• _REQUIREMENT_:
Which lines of the entries below run from the one holding "Java. Уровень 2" to the one holding "прыгать (методы просто", inclusive? Set down exactly those lines and no others.

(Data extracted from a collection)
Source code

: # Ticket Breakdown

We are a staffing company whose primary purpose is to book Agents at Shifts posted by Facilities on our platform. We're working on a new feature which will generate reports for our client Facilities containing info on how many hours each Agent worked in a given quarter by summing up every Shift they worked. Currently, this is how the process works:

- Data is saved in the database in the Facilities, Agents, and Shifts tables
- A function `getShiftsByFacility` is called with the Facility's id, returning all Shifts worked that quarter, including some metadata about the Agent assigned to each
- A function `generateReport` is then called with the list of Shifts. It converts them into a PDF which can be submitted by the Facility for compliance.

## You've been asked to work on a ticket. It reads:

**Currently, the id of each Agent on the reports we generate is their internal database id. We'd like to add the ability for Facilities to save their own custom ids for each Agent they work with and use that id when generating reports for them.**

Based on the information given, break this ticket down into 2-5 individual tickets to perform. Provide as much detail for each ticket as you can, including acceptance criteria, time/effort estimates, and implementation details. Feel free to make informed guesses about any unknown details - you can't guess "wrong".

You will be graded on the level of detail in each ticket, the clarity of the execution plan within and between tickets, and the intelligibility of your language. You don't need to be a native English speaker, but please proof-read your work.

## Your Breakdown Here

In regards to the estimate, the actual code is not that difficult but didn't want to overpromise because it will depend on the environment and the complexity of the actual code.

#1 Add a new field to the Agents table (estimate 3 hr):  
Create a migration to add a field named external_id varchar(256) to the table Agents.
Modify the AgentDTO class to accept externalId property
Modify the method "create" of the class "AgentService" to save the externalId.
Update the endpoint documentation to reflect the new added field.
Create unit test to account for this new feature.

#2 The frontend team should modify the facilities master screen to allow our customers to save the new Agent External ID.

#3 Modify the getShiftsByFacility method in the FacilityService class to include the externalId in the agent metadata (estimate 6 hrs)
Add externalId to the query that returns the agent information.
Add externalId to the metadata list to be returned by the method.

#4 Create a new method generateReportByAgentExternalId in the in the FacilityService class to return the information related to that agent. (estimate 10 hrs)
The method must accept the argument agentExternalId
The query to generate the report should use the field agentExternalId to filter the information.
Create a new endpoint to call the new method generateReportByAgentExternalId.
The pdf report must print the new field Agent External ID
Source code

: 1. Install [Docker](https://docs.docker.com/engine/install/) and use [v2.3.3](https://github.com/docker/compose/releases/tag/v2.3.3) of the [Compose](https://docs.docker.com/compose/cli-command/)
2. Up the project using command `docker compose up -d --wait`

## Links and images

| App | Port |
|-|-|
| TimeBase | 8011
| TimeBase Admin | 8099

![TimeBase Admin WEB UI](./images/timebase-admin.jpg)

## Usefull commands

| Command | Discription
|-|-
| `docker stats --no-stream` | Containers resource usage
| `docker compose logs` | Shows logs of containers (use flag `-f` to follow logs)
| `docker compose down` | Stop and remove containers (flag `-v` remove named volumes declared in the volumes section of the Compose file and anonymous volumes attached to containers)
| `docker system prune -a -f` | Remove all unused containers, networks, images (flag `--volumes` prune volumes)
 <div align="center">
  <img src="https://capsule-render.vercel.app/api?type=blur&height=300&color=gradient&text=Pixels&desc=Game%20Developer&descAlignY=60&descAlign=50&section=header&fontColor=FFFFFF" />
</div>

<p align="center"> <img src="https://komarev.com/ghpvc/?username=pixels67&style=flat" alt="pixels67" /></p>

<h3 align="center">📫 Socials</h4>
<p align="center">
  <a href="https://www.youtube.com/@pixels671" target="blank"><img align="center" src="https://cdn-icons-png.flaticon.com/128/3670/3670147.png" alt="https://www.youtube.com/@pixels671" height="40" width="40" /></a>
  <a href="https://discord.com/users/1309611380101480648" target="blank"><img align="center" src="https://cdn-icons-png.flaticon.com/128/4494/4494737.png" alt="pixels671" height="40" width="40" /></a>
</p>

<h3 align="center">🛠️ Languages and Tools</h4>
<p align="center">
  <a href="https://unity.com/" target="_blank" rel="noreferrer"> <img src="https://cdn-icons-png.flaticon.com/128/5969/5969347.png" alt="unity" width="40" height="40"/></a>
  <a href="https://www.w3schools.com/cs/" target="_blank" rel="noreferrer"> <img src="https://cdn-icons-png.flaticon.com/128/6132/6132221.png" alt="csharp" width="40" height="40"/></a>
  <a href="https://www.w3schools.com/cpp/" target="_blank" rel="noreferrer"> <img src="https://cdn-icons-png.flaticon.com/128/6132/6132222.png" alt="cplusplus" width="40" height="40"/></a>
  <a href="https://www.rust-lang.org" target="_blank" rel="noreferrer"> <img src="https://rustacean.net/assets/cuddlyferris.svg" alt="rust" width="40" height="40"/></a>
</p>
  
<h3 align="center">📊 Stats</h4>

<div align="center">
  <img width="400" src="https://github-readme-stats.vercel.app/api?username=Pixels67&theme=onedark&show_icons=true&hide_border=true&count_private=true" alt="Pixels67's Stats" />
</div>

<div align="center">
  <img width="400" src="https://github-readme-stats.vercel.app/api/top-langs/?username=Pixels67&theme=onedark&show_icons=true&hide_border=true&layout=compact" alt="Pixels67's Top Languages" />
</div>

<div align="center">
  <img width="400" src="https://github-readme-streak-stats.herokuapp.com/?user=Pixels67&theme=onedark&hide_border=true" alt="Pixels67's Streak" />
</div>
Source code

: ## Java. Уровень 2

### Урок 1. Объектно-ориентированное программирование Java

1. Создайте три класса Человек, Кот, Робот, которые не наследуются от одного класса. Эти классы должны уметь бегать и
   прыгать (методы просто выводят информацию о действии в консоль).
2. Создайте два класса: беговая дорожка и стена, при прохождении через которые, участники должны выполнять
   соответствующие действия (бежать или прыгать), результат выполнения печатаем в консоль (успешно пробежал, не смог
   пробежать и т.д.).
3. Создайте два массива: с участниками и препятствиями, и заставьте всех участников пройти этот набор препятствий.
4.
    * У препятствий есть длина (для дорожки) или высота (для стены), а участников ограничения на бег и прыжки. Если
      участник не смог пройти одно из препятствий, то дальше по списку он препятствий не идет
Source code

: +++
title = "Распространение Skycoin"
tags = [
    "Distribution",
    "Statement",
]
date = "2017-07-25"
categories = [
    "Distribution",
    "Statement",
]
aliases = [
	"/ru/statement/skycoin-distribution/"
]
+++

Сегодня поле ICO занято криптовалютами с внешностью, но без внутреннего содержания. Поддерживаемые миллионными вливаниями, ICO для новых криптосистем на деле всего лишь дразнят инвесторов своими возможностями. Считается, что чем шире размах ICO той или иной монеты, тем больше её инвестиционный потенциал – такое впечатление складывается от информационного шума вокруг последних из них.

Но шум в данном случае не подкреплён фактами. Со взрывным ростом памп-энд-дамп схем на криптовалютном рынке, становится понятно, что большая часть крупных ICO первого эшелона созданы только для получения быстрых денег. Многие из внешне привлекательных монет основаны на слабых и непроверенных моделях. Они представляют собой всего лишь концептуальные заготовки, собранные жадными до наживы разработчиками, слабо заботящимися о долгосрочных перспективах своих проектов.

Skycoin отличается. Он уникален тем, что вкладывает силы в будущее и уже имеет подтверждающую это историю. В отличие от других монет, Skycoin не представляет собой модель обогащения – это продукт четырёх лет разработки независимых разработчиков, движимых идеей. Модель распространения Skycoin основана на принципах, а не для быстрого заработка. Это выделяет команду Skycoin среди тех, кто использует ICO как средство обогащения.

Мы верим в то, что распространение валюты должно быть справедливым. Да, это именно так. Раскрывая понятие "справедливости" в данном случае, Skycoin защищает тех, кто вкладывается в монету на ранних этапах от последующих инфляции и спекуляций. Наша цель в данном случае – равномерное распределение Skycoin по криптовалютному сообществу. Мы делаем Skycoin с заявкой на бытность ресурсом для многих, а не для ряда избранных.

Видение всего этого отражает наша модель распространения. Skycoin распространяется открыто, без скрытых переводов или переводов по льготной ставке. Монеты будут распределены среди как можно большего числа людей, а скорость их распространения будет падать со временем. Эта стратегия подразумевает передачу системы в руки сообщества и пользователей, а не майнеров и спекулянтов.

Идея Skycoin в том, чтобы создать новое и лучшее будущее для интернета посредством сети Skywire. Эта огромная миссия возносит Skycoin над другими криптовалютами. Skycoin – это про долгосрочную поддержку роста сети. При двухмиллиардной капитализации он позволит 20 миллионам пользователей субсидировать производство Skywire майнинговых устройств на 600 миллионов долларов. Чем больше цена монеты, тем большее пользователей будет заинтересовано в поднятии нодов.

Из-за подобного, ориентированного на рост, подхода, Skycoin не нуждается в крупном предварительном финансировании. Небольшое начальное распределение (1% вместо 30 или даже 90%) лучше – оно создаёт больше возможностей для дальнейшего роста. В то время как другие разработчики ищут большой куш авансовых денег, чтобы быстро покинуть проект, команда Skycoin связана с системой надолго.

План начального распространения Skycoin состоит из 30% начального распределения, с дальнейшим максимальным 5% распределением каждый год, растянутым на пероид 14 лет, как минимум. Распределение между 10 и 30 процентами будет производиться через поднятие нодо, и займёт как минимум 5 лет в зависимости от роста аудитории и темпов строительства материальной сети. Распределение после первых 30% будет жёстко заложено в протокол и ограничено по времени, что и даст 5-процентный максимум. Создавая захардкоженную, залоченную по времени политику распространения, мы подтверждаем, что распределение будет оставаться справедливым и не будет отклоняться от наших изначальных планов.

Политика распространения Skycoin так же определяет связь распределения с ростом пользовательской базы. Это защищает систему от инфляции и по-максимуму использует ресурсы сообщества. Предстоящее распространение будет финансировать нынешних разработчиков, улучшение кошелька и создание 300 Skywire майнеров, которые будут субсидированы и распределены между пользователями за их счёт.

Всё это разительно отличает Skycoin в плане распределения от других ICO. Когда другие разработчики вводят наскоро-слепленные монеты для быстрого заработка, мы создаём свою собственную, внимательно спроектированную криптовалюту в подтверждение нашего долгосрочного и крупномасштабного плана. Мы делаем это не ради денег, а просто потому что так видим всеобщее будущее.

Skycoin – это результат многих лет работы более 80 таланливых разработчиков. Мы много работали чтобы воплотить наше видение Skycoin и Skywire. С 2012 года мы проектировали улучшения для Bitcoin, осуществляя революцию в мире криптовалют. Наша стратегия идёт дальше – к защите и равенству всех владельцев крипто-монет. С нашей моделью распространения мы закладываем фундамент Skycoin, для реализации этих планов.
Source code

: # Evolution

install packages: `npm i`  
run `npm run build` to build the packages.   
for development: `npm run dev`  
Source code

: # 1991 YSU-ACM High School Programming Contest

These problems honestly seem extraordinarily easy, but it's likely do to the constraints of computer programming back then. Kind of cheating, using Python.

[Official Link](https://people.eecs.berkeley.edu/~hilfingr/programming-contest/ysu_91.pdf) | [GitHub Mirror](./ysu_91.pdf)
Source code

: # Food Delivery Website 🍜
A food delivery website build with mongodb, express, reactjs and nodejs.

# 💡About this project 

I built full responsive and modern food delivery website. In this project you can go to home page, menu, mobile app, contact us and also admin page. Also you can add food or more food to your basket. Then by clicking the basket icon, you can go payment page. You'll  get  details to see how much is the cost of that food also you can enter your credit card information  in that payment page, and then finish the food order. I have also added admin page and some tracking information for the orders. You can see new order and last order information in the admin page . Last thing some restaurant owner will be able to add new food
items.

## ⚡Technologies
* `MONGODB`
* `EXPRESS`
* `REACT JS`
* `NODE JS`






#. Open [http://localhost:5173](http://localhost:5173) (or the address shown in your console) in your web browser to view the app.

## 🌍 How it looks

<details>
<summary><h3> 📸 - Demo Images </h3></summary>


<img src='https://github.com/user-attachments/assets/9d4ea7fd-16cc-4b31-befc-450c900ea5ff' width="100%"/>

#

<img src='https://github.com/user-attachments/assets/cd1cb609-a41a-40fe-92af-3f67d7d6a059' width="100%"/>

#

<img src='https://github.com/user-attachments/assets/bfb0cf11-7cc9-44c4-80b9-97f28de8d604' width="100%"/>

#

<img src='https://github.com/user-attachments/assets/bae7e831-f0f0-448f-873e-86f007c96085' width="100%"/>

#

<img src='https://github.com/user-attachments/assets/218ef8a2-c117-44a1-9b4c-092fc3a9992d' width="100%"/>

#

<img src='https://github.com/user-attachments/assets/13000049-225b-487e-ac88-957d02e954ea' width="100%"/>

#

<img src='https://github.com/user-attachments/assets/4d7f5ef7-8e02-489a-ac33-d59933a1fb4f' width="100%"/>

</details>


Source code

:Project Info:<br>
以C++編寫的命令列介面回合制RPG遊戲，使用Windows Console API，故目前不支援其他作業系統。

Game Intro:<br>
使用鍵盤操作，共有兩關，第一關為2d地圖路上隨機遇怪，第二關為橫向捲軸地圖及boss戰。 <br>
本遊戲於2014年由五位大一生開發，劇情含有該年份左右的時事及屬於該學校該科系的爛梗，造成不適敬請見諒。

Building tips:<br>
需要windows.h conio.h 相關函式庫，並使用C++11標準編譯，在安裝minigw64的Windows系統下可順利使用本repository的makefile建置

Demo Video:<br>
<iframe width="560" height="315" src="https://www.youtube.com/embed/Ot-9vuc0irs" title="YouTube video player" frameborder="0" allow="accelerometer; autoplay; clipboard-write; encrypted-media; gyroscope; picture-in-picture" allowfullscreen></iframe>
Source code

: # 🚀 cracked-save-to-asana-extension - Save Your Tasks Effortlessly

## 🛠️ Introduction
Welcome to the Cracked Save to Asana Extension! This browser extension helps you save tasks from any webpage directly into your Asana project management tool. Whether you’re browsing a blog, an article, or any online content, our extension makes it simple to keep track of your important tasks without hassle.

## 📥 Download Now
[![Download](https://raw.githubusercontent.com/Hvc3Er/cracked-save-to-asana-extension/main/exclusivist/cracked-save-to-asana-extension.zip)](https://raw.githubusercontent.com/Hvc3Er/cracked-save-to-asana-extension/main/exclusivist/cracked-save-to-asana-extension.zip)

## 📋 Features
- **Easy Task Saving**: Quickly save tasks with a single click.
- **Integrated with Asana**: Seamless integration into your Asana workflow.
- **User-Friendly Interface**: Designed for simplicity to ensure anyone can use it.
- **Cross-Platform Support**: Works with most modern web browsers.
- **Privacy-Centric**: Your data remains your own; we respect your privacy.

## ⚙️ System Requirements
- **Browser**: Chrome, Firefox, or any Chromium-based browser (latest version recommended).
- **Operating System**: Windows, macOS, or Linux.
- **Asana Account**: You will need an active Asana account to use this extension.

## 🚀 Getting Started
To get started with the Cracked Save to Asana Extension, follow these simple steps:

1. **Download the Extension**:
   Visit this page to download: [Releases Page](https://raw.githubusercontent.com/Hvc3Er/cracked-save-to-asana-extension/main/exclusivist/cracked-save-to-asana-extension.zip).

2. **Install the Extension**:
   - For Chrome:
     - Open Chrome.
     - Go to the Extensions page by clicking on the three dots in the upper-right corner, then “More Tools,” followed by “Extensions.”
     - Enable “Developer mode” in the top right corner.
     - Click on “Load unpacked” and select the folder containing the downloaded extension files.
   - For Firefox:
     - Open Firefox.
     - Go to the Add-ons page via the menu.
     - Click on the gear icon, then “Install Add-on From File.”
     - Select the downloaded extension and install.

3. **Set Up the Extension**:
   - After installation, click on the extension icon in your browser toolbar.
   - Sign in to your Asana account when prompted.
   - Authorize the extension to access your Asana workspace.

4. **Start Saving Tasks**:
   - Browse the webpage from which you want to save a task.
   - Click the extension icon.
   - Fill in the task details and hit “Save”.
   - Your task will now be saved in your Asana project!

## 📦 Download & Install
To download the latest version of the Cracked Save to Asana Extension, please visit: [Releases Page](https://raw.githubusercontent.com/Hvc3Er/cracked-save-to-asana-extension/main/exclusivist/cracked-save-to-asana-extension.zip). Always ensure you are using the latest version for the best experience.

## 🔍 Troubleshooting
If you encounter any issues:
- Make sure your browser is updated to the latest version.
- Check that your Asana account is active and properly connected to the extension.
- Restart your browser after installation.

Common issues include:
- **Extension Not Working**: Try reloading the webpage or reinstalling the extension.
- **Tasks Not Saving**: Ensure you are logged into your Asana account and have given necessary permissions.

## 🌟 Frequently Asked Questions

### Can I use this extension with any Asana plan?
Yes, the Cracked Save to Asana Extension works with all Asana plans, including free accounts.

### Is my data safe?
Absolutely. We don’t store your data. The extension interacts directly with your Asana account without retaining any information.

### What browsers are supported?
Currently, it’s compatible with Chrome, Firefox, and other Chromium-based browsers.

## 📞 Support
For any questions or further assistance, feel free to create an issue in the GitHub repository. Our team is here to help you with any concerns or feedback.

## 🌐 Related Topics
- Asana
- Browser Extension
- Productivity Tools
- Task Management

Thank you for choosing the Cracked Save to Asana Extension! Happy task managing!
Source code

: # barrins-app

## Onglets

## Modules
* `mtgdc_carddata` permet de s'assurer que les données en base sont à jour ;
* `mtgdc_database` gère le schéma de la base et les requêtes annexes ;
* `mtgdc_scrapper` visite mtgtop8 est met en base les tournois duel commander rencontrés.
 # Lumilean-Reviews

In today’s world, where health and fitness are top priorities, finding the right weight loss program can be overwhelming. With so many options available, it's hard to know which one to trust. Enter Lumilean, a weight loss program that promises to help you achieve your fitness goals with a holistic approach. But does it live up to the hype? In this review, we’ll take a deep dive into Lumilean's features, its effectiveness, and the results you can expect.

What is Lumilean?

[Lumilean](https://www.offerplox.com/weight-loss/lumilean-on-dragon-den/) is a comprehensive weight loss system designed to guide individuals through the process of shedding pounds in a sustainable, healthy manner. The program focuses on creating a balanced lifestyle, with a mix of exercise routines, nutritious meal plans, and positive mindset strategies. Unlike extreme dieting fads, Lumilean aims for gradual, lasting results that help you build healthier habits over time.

• _RESULT OF THIS EXERCISE_:
: ## Java. Уровень 2

### Урок 1. Объектно-ориентированное программирование Java

1. Создайте три класса Человек, Кот, Робот, которые не наследуются от одного класса. Эти классы должны уметь бегать и
   прыгать (методы просто выводят информацию о действии в консоль).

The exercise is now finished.